Problem to solve: The answer must be every line of the data that holds the word "Iterator".

── Exercise input ──

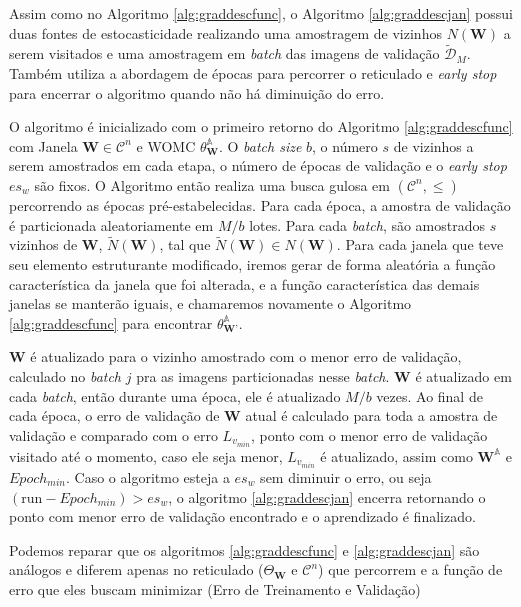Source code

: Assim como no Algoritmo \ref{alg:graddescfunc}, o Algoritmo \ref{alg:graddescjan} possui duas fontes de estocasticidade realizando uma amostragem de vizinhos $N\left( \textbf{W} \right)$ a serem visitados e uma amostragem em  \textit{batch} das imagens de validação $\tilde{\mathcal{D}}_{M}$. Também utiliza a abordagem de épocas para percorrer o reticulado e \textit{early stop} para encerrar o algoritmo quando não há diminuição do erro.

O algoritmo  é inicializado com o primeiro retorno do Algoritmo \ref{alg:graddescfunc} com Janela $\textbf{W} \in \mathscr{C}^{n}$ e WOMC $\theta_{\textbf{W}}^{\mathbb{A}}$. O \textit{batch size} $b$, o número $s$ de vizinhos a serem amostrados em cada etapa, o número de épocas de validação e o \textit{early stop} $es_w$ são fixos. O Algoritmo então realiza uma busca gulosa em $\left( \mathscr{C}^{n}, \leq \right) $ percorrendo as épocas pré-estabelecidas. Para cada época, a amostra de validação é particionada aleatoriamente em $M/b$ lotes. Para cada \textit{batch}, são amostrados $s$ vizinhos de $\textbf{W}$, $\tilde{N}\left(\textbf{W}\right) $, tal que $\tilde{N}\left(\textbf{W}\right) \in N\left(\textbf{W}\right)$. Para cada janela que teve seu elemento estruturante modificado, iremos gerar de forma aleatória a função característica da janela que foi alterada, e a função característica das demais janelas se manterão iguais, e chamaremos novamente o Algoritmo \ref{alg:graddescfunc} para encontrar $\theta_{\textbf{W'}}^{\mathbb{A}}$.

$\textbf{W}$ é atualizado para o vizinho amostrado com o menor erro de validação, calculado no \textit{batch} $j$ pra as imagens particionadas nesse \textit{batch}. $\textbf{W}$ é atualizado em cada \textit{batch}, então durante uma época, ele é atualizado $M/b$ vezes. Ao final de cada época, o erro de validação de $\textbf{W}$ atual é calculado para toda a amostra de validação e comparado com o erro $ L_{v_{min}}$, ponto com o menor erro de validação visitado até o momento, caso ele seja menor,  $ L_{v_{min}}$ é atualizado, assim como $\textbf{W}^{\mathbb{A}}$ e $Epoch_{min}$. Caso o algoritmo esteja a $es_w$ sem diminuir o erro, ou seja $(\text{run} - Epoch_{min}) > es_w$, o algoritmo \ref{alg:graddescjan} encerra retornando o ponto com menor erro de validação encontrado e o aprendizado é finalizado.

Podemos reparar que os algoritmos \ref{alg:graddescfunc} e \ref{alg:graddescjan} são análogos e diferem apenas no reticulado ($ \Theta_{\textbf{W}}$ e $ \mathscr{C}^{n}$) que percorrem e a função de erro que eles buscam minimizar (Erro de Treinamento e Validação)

───
── Exercise input ──

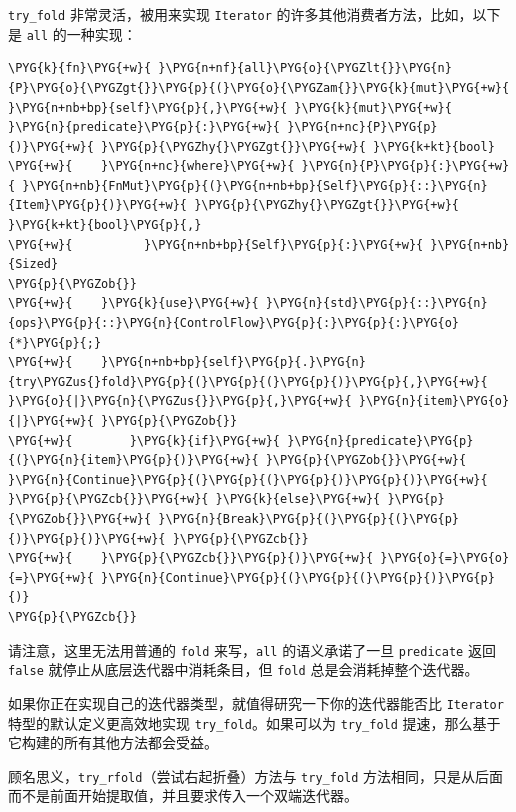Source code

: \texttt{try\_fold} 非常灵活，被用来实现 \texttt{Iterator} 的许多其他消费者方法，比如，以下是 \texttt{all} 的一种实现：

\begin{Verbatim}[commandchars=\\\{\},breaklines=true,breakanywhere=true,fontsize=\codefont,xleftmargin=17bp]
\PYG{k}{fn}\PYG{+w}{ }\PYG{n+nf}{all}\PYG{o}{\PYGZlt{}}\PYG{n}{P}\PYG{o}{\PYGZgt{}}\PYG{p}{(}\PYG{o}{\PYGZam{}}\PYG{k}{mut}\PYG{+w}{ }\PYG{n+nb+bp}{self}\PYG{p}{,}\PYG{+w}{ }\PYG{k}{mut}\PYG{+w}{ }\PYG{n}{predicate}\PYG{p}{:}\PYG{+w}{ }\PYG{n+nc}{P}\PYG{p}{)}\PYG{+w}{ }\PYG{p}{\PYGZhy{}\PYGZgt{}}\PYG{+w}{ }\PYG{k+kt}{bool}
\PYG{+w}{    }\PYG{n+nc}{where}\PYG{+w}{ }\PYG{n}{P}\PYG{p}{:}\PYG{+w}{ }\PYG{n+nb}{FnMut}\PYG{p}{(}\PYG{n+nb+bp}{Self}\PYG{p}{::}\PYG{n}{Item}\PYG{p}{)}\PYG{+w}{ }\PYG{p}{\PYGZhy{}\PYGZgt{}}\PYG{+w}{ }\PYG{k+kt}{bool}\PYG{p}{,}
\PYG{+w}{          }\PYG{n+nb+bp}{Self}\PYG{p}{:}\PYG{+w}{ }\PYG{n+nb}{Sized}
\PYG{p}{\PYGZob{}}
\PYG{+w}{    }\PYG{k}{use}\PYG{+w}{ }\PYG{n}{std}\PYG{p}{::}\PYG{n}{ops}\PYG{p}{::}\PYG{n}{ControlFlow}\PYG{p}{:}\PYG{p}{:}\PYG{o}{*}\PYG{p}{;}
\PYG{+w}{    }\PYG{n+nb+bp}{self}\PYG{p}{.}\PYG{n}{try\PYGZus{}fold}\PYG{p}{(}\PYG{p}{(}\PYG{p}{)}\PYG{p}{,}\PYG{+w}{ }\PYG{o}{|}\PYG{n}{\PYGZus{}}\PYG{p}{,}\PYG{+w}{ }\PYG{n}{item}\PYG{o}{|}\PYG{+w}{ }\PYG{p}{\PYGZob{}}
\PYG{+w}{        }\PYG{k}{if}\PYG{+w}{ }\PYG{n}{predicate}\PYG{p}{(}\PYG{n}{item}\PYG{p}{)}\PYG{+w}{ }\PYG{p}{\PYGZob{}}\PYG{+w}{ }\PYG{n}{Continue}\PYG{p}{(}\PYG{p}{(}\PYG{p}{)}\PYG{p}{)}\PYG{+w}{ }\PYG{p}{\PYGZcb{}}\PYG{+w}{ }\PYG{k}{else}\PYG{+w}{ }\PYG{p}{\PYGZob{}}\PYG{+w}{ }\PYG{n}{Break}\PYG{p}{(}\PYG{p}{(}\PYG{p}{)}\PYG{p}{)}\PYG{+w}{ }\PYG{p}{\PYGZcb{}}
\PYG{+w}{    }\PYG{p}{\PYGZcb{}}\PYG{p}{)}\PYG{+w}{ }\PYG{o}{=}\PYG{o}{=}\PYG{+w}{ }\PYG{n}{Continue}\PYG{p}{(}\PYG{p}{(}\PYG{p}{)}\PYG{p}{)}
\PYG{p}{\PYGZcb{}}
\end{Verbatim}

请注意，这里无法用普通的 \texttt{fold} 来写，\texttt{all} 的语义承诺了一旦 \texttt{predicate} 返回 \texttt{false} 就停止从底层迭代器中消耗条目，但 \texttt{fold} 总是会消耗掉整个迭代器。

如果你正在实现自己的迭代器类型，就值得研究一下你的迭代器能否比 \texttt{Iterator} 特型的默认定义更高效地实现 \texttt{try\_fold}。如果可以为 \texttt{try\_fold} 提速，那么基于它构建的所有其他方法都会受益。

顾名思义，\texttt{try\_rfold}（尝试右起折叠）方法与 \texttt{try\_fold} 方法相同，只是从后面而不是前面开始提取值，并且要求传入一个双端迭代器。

───

Result for this task:
: \texttt{try\_fold} 非常灵活，被用来实现 \texttt{Iterator} 的许多其他消费者方法，比如，以下是 \texttt{all} 的一种实现：
如果你正在实现自己的迭代器类型，就值得研究一下你的迭代器能否比 \texttt{Iterator} 特型的默认定义更高效地实现 \texttt{try\_fold}。如果可以为 \texttt{try\_fold} 提速，那么基于它构建的所有其他方法都会受益。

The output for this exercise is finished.